### Prompt
Your answer should be the lines of the data below that contain "비어있는".

Extracted data entries:
◆ ◆ ◆

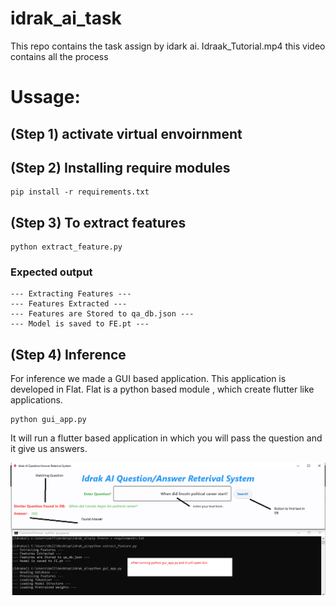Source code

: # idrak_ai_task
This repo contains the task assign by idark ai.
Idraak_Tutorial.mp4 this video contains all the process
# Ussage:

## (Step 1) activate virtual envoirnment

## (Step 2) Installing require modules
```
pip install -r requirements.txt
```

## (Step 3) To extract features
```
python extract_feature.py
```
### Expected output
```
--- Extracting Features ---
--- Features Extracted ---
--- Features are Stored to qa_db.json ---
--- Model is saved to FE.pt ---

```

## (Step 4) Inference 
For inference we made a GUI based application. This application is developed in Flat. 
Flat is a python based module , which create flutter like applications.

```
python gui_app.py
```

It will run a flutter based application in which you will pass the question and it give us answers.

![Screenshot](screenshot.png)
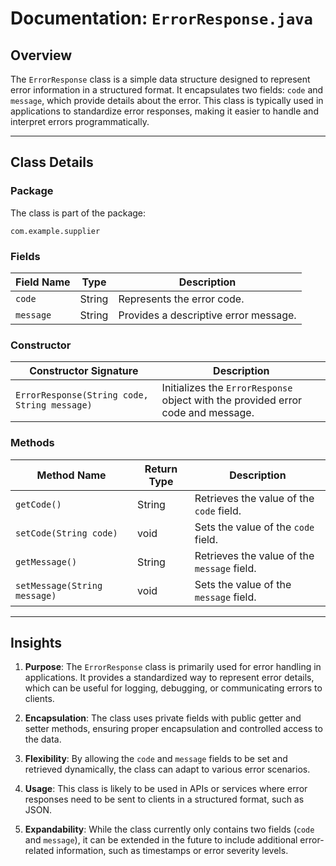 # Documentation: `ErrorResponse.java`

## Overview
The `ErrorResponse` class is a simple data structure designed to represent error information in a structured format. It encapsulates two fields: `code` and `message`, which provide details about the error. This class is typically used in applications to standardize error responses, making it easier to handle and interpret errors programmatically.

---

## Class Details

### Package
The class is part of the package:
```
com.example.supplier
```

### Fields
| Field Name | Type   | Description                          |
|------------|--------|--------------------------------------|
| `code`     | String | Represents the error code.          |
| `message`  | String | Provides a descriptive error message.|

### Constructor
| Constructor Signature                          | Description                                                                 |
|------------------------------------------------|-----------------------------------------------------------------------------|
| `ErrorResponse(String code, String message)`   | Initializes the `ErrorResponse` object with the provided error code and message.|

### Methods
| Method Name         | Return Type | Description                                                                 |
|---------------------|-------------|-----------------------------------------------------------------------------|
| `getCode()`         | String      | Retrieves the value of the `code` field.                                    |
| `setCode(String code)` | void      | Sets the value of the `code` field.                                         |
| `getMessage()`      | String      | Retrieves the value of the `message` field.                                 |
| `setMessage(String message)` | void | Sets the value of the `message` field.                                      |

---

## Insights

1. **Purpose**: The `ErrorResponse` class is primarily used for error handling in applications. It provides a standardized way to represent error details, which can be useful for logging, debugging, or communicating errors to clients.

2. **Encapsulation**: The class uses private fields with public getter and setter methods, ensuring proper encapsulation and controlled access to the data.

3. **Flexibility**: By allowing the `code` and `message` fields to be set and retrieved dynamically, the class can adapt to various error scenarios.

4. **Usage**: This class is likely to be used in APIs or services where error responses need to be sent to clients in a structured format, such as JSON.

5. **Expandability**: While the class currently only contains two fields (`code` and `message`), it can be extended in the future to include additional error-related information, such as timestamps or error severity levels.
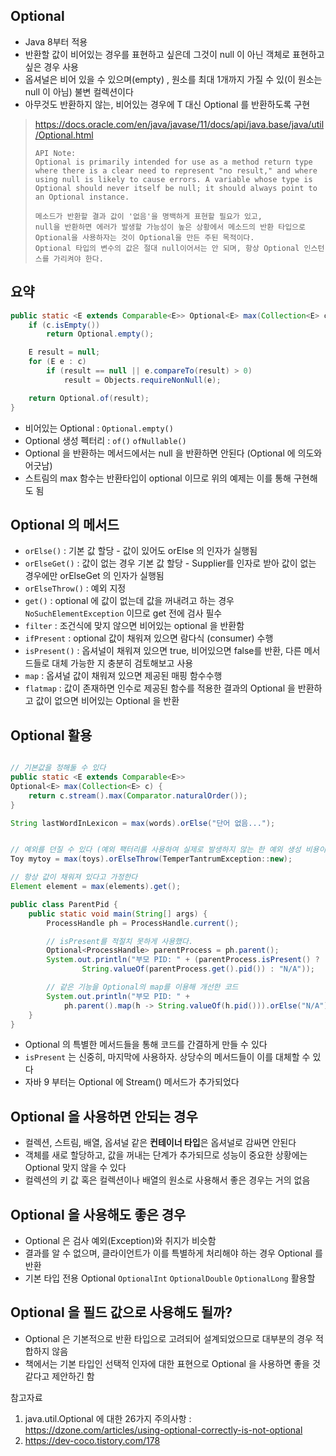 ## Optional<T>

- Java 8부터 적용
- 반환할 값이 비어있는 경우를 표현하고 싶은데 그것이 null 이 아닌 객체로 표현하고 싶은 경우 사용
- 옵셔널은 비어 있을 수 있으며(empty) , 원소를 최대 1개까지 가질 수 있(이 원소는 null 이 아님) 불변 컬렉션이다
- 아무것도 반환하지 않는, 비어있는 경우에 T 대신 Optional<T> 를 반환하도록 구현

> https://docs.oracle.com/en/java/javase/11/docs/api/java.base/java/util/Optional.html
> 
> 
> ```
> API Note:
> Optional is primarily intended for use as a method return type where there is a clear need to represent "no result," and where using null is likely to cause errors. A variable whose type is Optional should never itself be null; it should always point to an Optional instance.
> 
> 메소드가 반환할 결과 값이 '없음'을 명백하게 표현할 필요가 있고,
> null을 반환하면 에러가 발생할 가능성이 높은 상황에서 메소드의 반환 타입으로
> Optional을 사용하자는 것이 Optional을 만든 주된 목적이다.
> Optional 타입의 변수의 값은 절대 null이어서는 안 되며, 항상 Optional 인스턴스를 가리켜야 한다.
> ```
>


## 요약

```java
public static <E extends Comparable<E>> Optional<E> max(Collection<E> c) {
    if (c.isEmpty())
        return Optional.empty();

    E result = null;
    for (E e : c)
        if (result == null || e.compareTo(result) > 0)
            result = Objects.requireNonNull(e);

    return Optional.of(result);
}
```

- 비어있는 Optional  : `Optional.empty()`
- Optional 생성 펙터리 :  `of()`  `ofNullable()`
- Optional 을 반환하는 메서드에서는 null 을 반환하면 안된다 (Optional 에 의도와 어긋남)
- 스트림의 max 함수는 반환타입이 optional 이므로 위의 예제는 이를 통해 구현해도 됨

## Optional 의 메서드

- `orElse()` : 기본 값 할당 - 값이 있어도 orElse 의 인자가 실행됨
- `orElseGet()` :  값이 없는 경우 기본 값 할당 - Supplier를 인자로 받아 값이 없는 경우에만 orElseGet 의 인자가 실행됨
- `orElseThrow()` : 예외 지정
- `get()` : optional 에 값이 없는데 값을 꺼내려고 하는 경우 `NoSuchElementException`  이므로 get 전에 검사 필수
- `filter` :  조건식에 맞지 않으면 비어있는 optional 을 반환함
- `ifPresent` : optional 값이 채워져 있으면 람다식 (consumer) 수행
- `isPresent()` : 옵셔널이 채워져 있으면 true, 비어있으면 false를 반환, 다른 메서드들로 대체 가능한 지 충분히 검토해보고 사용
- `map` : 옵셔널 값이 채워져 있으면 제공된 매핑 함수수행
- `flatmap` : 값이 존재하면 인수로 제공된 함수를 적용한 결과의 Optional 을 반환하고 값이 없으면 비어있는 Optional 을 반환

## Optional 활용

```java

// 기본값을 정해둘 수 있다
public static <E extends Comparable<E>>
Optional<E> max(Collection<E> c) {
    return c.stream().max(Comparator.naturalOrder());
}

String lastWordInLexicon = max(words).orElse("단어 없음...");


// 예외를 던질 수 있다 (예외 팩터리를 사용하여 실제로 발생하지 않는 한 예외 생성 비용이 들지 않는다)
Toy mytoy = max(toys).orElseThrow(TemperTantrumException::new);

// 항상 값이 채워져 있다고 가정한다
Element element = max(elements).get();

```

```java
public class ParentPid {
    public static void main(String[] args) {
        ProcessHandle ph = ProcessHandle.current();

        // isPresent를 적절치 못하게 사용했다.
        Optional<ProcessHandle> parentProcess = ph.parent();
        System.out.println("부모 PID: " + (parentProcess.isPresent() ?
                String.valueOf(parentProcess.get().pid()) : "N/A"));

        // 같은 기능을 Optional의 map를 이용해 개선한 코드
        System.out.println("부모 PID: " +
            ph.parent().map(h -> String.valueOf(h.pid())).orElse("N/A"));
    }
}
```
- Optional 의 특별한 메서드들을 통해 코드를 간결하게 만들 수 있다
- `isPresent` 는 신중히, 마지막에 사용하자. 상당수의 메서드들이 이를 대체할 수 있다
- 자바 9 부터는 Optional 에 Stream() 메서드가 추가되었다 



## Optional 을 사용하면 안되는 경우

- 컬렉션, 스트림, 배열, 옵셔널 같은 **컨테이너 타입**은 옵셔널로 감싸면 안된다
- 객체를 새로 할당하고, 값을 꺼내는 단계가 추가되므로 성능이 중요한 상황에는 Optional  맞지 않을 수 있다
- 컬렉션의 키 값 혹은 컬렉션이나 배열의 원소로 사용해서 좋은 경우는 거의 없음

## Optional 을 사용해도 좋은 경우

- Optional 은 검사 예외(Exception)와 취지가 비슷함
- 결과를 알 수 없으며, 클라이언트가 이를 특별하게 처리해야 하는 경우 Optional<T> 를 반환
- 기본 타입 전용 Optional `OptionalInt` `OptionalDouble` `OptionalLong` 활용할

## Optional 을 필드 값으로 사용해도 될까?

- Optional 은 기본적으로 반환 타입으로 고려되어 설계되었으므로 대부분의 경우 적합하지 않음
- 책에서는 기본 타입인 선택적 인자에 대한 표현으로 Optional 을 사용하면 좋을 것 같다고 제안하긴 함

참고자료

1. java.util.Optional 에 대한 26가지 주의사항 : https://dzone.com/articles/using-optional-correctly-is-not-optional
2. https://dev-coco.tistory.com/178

◆ ◆ ◆

### Exercise answer
- 반환할 값이 비어있는 경우를 표현하고 싶은데 그것이 null 이 아닌 객체로 표현하고 싶은 경우 사용
- 아무것도 반환하지 않는, 비어있는 경우에 T 대신 Optional<T> 를 반환하도록 구현
- 비어있는 Optional  : `Optional.empty()`
- `filter` :  조건식에 맞지 않으면 비어있는 optional 을 반환함
- `flatmap` : 값이 존재하면 인수로 제공된 함수를 적용한 결과의 Optional 을 반환하고 값이 없으면 비어있는 Optional 을 반환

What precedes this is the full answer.